NATUNA – Jumlah penduduk yang besar tidak selalu menjadi kekuatan pembangunan apabila tidak disertai kualitas sumber daya manusia yang memadai.
Sedangkan kondisi kependudukan saat ini, baik kuantitas dan kualitas maupun peyebarannya merupakan tantangan berat bagi pembangunan Bangsa Indonesia.
Hal ini dikatakan Wakil Bupati Natuna, Dra. Hj. Ngesti Yuni Suprapti, MA, dalam sambutannya saat meresmikan Pencanangan Kampung KB di Dusun 02 Mahligai, Desa Sungai Ulu, Kecamatan Bunguran Timur, Kamis (19/10/2017).
Acara peresmian tidandai dengan pengguntingan pita dan pemukulan gong oleh Wakil Bupati Natuna, Drs. H. Ngesti Yuni Suprapti,MA, didampingi Kepala Dinas PU PR Natuna, Tasrif, S.Sos Kepala Dinas Kesehatan Penanggulangan Kependudukan, Drs. Abdul Gani, M.Si dan pejabat lainnya.
Dikatakannya, program KB memiliki makna penting dalam upaya mewujudkan manusia Indonesia sejahtera disamping program pendidikan dan kesehatan.
“Keluarga Berencana (KB) adalah upaya meningkatkan kepedulian dan peran serta masyarakat melalui pendewasaan usia pernikahan, pengaturan kelahiran, pembinaan ketahanan keluarga serta peningkatan kesejahteraan keluarga untuk mewujudkan keluarga kecil, bahagia dan sejahtera,” ujarnya.

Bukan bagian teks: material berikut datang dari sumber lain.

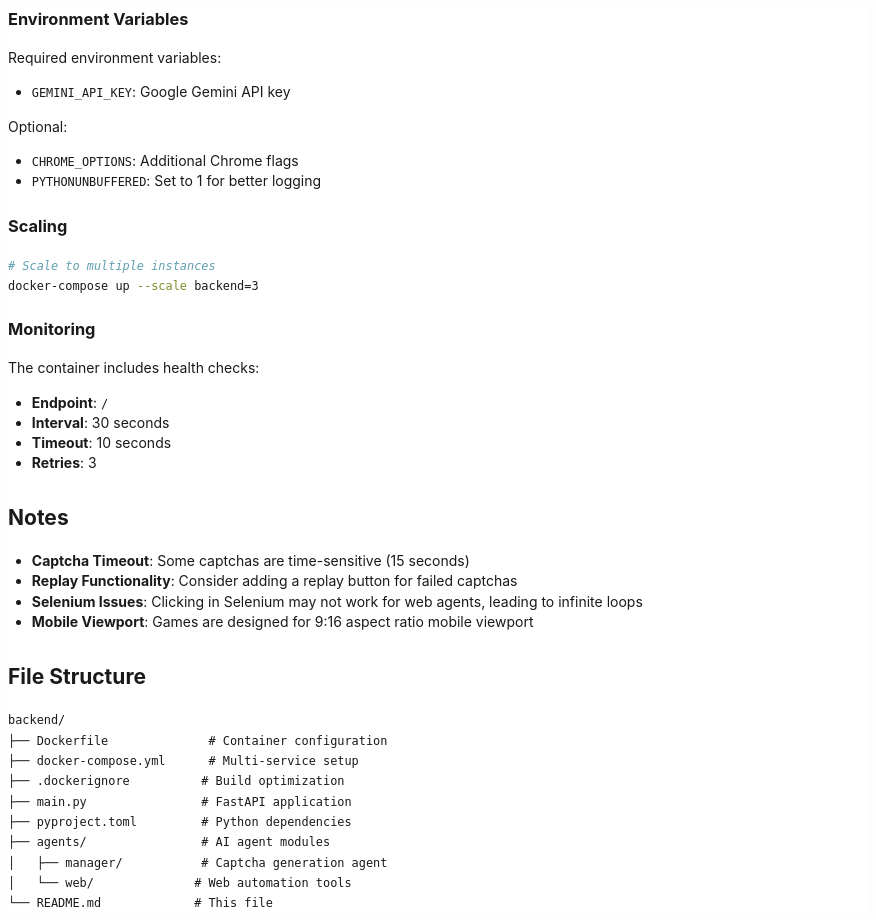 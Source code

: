 ### Environment Variables

Required environment variables:
- `GEMINI_API_KEY`: Google Gemini API key

Optional:
- `CHROME_OPTIONS`: Additional Chrome flags
- `PYTHONUNBUFFERED`: Set to 1 for better logging

### Scaling

```bash
# Scale to multiple instances
docker-compose up --scale backend=3
```

### Monitoring

The container includes health checks:
- **Endpoint**: `/`
- **Interval**: 30 seconds
- **Timeout**: 10 seconds
- **Retries**: 3

## Notes

- **Captcha Timeout**: Some captchas are time-sensitive (15 seconds)
- **Replay Functionality**: Consider adding a replay button for failed captchas
- **Selenium Issues**: Clicking in Selenium may not work for web agents, leading to infinite loops
- **Mobile Viewport**: Games are designed for 9:16 aspect ratio mobile viewport

## File Structure

```
backend/
├── Dockerfile              # Container configuration
├── docker-compose.yml      # Multi-service setup
├── .dockerignore          # Build optimization
├── main.py                # FastAPI application
├── pyproject.toml         # Python dependencies
├── agents/                # AI agent modules
│   ├── manager/           # Captcha generation agent
│   └── web/              # Web automation tools
└── README.md             # This file
```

Kampung KB, lanjut Ngesti, merupakan salah satu inovasi strategis dalam program kependudukan yang terintegrasi dan harus diselenggarakan dari, oleh dan untuk masyarakat ditingkat Dusun dan Desa. Sehingga dapat dikatakan bahwa Kampung KB adalah miniatur program KB secara terpadu dan komprehensip di tingkat Desa dan Kelurahan.
“Adapun konsep yang diterapkan dalam program ini adalah memadukan program KB dengan program pembangunan lainnya seperti pendidikan, kesehatan, ekonomi, sosial budaya, lingkungan dan infrastruktur lainnya,” jelasnya.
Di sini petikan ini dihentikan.